Noisey : Au départ, vous lancez Sonic Protest comme un «mini-festival ».
Franq de Quengo : Oui, deux jours uniquement.
Arnaud Rivière : À l'époque, Benoît avait un label, Textile Records, Franq tenait la boutique de disques Bimbo Tower, où on trouvait justement les disques de Textile Records et les places pour les concerts organisés aux Instants Chavirés, à Montreuil, où moi je travaillais comme programmateur. On était donc liés les uns aux autres, d'autant plus que moi aux Instants, je prenais un peu le relais de Franq, qui, à l'époque où la salle ne proposait que de la musique improvisée et du jazz contemporain, organisait les concerts un peu rock/déviants avec l’asso Orties, qui était également un fanzine. C’est ça qui m’a attiré vers cette salle et quand il a arrêté. J’ai pris sa suite, en quelque sorte.
Franq : On faisait aussi de la musique sur Textile, dans plusieurs groupes différents…

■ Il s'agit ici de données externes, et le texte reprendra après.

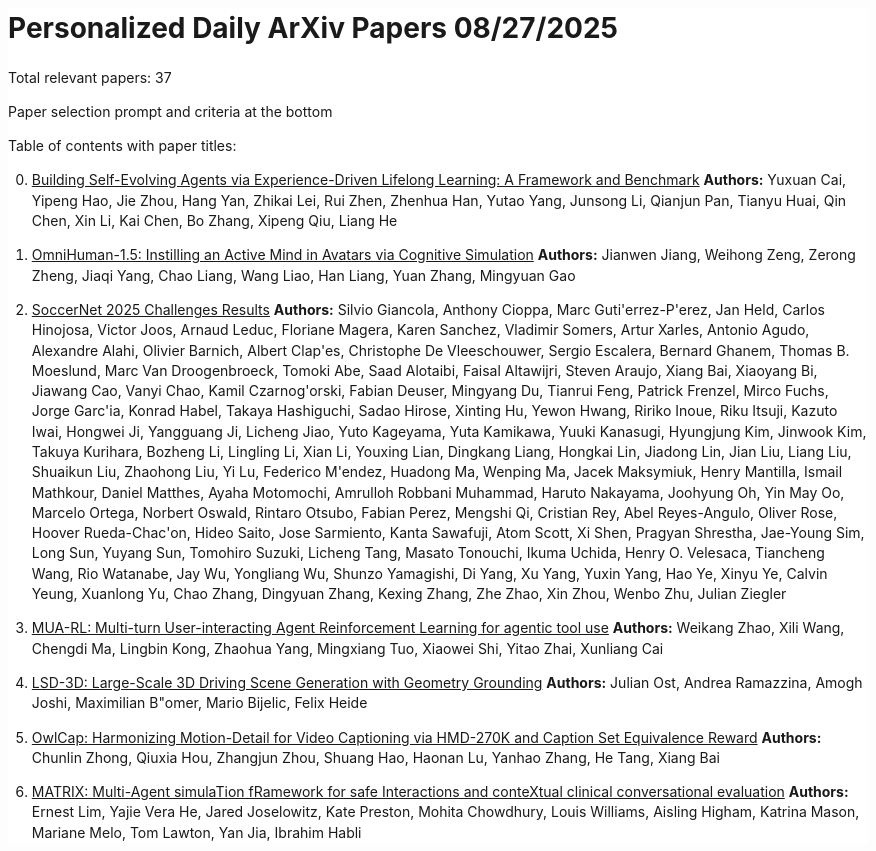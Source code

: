 # Personalized Daily ArXiv Papers 08/27/2025
Total relevant papers: 37

Paper selection prompt and criteria at the bottom

Table of contents with paper titles:

0. [Building Self-Evolving Agents via Experience-Driven Lifelong Learning: A Framework and Benchmark](#link0)
**Authors:** Yuxuan Cai, Yipeng Hao, Jie Zhou, Hang Yan, Zhikai Lei, Rui Zhen, Zhenhua Han, Yutao Yang, Junsong Li, Qianjun Pan, Tianyu Huai, Qin Chen, Xin Li, Kai Chen, Bo Zhang, Xipeng Qiu, Liang He

1. [OmniHuman-1.5: Instilling an Active Mind in Avatars via Cognitive Simulation](#link1)
**Authors:** Jianwen Jiang, Weihong Zeng, Zerong Zheng, Jiaqi Yang, Chao Liang, Wang Liao, Han Liang, Yuan Zhang, Mingyuan Gao

2. [SoccerNet 2025 Challenges Results](#link2)
**Authors:** Silvio Giancola, Anthony Cioppa, Marc Guti\'errez-P\'erez, Jan Held, Carlos Hinojosa, Victor Joos, Arnaud Leduc, Floriane Magera, Karen Sanchez, Vladimir Somers, Artur Xarles, Antonio Agudo, Alexandre Alahi, Olivier Barnich, Albert Clap\'es, Christophe De Vleeschouwer, Sergio Escalera, Bernard Ghanem, Thomas B. Moeslund, Marc Van Droogenbroeck, Tomoki Abe, Saad Alotaibi, Faisal Altawijri, Steven Araujo, Xiang Bai, Xiaoyang Bi, Jiawang Cao, Vanyi Chao, Kamil Czarnog\'orski, Fabian Deuser, Mingyang Du, Tianrui Feng, Patrick Frenzel, Mirco Fuchs, Jorge Garc\'ia, Konrad Habel, Takaya Hashiguchi, Sadao Hirose, Xinting Hu, Yewon Hwang, Ririko Inoue, Riku Itsuji, Kazuto Iwai, Hongwei Ji, Yangguang Ji, Licheng Jiao, Yuto Kageyama, Yuta Kamikawa, Yuuki Kanasugi, Hyungjung Kim, Jinwook Kim, Takuya Kurihara, Bozheng Li, Lingling Li, Xian Li, Youxing Lian, Dingkang Liang, Hongkai Lin, Jiadong Lin, Jian Liu, Liang Liu, Shuaikun Liu, Zhaohong Liu, Yi Lu, Federico M\'endez, Huadong Ma, Wenping Ma, Jacek Maksymiuk, Henry Mantilla, Ismail Mathkour, Daniel Matthes, Ayaha Motomochi, Amrulloh Robbani Muhammad, Haruto Nakayama, Joohyung Oh, Yin May Oo, Marcelo Ortega, Norbert Oswald, Rintaro Otsubo, Fabian Perez, Mengshi Qi, Cristian Rey, Abel Reyes-Angulo, Oliver Rose, Hoover Rueda-Chac\'on, Hideo Saito, Jose Sarmiento, Kanta Sawafuji, Atom Scott, Xi Shen, Pragyan Shrestha, Jae-Young Sim, Long Sun, Yuyang Sun, Tomohiro Suzuki, Licheng Tang, Masato Tonouchi, Ikuma Uchida, Henry O. Velesaca, Tiancheng Wang, Rio Watanabe, Jay Wu, Yongliang Wu, Shunzo Yamagishi, Di Yang, Xu Yang, Yuxin Yang, Hao Ye, Xinyu Ye, Calvin Yeung, Xuanlong Yu, Chao Zhang, Dingyuan Zhang, Kexing Zhang, Zhe Zhao, Xin Zhou, Wenbo Zhu, Julian Ziegler

3. [MUA-RL: Multi-turn User-interacting Agent Reinforcement Learning for agentic tool use](#link3)
**Authors:** Weikang Zhao, Xili Wang, Chengdi Ma, Lingbin Kong, Zhaohua Yang, Mingxiang Tuo, Xiaowei Shi, Yitao Zhai, Xunliang Cai

4. [LSD-3D: Large-Scale 3D Driving Scene Generation with Geometry Grounding](#link4)
**Authors:** Julian Ost, Andrea Ramazzina, Amogh Joshi, Maximilian B\"omer, Mario Bijelic, Felix Heide

5. [OwlCap: Harmonizing Motion-Detail for Video Captioning via HMD-270K and Caption Set Equivalence Reward](#link5)
**Authors:** Chunlin Zhong, Qiuxia Hou, Zhangjun Zhou, Shuang Hao, Haonan Lu, Yanhao Zhang, He Tang, Xiang Bai

6. [MATRIX: Multi-Agent simulaTion fRamework for safe Interactions and conteXtual clinical conversational evaluation](#link6)
**Authors:** Ernest Lim, Yajie Vera He, Jared Joselowitz, Kate Preston, Mohita Chowdhury, Louis Williams, Aisling Higham, Katrina Mason, Mariane Melo, Tom Lawton, Yan Jia, Ibrahim Habli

Arnaud : Il y avait une vraie envie, à un moment, de faire des trucs ensemble, tous les trois. Et c'est arrivé grâce aux Reynols, un groupe argentin qui venait pour la première fois en Europe. On voulait marquer le coup, pas juste organiser une simple date, alors on a monté ce festival.
Franq : On leur doit un peu le festival, et une aussi une rencontre mémorable. Au départ, ils devaient juste faire cette date, mais à cause des vieux restes de la guerre des Malouines, ils n’ont pas pu avoir leurs autorisations de travail pour tourner au Royaume-Uni, du coup ils sont venus squatter 10 jours chez moi, et on a organisé un deuxième concert du groupe pour la radio Résonances FM, devant un public uniquement composé de peluches.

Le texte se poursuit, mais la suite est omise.